▶ Your objective: If a line comes after the one containing "index, &oirq))－－－－分析device node中的interrupt相关属性", leave it out; copy every line before it, and that line too, exactly as written, starting from the first line of the entries.

### Data

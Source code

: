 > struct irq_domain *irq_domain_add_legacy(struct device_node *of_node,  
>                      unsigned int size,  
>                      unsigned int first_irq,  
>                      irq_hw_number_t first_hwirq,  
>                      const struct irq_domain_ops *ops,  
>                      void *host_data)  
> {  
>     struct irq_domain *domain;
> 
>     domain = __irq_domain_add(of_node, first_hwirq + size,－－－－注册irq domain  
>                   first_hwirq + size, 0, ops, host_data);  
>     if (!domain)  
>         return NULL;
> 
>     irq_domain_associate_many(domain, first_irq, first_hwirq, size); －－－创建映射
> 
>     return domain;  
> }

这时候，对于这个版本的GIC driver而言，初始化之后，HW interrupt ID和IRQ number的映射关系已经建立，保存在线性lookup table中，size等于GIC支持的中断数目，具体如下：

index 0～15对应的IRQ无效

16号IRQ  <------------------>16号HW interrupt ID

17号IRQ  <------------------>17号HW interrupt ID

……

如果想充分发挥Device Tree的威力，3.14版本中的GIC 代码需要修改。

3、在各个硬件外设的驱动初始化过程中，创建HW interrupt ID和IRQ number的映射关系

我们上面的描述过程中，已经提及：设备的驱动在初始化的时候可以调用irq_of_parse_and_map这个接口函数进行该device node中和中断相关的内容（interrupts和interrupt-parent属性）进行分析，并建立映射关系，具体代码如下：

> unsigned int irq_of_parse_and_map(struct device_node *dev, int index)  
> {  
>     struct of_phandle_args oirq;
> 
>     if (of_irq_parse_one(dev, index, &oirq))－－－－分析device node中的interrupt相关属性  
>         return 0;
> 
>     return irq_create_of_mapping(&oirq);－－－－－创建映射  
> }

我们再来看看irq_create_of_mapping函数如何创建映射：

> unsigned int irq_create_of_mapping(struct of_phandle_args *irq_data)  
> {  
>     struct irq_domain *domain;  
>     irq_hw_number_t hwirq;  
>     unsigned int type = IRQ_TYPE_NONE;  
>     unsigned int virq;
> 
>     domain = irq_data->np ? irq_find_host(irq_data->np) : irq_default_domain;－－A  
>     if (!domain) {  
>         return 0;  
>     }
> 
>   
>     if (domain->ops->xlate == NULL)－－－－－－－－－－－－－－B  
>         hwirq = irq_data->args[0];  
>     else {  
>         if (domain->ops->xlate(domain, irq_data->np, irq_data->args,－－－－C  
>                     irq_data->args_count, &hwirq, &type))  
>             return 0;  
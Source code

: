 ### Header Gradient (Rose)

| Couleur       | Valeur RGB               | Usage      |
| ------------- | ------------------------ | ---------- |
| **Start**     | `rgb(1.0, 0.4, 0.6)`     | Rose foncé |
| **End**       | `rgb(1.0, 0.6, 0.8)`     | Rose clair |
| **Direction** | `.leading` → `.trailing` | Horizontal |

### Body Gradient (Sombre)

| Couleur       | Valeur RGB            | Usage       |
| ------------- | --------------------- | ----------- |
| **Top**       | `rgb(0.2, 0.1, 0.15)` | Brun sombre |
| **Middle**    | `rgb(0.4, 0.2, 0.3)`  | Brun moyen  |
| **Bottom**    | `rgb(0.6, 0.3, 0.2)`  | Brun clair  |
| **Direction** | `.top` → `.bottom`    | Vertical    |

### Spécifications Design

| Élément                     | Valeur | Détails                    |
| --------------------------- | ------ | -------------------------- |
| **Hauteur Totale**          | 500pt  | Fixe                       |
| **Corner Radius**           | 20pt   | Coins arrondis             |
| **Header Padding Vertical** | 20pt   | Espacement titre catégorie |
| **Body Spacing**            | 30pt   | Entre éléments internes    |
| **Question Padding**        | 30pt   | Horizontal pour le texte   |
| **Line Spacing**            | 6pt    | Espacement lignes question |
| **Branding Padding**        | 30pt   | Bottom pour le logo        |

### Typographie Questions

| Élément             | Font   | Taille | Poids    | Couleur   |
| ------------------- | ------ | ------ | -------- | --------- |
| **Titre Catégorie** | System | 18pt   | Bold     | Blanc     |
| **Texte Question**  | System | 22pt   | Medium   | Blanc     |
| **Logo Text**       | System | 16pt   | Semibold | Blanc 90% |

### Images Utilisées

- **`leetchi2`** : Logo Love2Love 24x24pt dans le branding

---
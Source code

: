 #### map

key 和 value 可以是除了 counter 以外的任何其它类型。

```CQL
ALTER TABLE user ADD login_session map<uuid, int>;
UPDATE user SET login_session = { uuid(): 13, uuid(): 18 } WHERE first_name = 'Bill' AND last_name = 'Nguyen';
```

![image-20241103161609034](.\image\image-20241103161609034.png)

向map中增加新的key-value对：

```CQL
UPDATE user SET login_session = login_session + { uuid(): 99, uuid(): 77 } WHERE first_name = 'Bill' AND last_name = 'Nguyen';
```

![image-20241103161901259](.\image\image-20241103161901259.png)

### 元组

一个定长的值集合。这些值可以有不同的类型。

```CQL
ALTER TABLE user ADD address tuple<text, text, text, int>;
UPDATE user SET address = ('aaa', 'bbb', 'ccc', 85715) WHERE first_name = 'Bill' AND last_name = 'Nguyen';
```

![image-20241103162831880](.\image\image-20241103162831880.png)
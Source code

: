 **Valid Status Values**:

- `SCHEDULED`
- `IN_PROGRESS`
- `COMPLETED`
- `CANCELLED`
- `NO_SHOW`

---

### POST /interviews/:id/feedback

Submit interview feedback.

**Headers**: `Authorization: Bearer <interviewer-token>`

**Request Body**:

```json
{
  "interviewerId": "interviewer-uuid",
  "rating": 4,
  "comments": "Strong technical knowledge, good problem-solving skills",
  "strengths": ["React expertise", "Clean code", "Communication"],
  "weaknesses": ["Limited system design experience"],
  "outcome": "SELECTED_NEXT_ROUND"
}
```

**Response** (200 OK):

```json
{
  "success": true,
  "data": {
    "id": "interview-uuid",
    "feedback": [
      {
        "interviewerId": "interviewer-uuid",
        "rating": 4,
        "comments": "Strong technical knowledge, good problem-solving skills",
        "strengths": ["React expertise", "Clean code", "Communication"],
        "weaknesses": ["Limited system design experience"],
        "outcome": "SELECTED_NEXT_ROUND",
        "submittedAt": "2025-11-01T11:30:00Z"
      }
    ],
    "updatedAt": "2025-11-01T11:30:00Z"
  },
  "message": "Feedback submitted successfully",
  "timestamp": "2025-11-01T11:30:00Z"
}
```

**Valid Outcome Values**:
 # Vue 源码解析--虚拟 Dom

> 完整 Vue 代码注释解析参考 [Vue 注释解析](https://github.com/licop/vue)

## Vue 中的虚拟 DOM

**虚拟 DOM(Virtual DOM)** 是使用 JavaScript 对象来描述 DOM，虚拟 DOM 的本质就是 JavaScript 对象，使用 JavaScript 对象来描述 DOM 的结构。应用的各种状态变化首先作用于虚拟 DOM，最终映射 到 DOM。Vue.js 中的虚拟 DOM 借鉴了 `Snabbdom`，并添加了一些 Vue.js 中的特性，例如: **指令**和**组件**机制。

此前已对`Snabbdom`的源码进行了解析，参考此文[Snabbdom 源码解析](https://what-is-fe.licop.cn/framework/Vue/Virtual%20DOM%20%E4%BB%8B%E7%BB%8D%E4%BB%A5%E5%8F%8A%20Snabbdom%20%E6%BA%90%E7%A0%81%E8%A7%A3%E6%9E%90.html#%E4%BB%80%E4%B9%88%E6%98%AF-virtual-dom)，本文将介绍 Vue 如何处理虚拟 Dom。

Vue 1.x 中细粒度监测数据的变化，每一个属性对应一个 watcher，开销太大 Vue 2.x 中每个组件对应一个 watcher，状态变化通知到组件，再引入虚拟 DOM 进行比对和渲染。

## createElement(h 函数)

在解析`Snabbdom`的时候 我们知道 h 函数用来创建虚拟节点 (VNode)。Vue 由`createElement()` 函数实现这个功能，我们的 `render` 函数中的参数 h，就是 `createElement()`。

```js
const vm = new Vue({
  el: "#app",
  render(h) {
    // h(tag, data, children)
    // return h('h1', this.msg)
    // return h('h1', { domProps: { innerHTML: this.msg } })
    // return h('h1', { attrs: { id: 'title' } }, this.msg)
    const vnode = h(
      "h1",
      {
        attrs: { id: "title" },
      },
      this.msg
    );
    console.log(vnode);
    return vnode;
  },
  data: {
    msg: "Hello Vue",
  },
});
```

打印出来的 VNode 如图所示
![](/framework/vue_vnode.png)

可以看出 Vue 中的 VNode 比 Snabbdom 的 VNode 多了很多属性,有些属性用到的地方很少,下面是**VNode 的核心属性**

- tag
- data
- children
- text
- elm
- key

######

▶ Written reply:
Source code

: > struct irq_domain *irq_domain_add_legacy(struct device_node *of_node,  
>                      unsigned int size,  
>                      unsigned int first_irq,  
>                      irq_hw_number_t first_hwirq,  
>                      const struct irq_domain_ops *ops,  
>                      void *host_data)  
> {  
>     struct irq_domain *domain;
> 
>     domain = __irq_domain_add(of_node, first_hwirq + size,－－－－注册irq domain  
>                   first_hwirq + size, 0, ops, host_data);  
>     if (!domain)  
>         return NULL;
> 
>     irq_domain_associate_many(domain, first_irq, first_hwirq, size); －－－创建映射
> 
>     return domain;  
> }

这时候，对于这个版本的GIC driver而言，初始化之后，HW interrupt ID和IRQ number的映射关系已经建立，保存在线性lookup table中，size等于GIC支持的中断数目，具体如下：

index 0～15对应的IRQ无效

16号IRQ  <------------------>16号HW interrupt ID

17号IRQ  <------------------>17号HW interrupt ID

……

如果想充分发挥Device Tree的威力，3.14版本中的GIC 代码需要修改。

3、在各个硬件外设的驱动初始化过程中，创建HW interrupt ID和IRQ number的映射关系

我们上面的描述过程中，已经提及：设备的驱动在初始化的时候可以调用irq_of_parse_and_map这个接口函数进行该device node中和中断相关的内容（interrupts和interrupt-parent属性）进行分析，并建立映射关系，具体代码如下：

> unsigned int irq_of_parse_and_map(struct device_node *dev, int index)  
> {  
>     struct of_phandle_args oirq;
> 
>     if (of_irq_parse_one(dev, index, &oirq))－－－－分析device node中的interrupt相关属性  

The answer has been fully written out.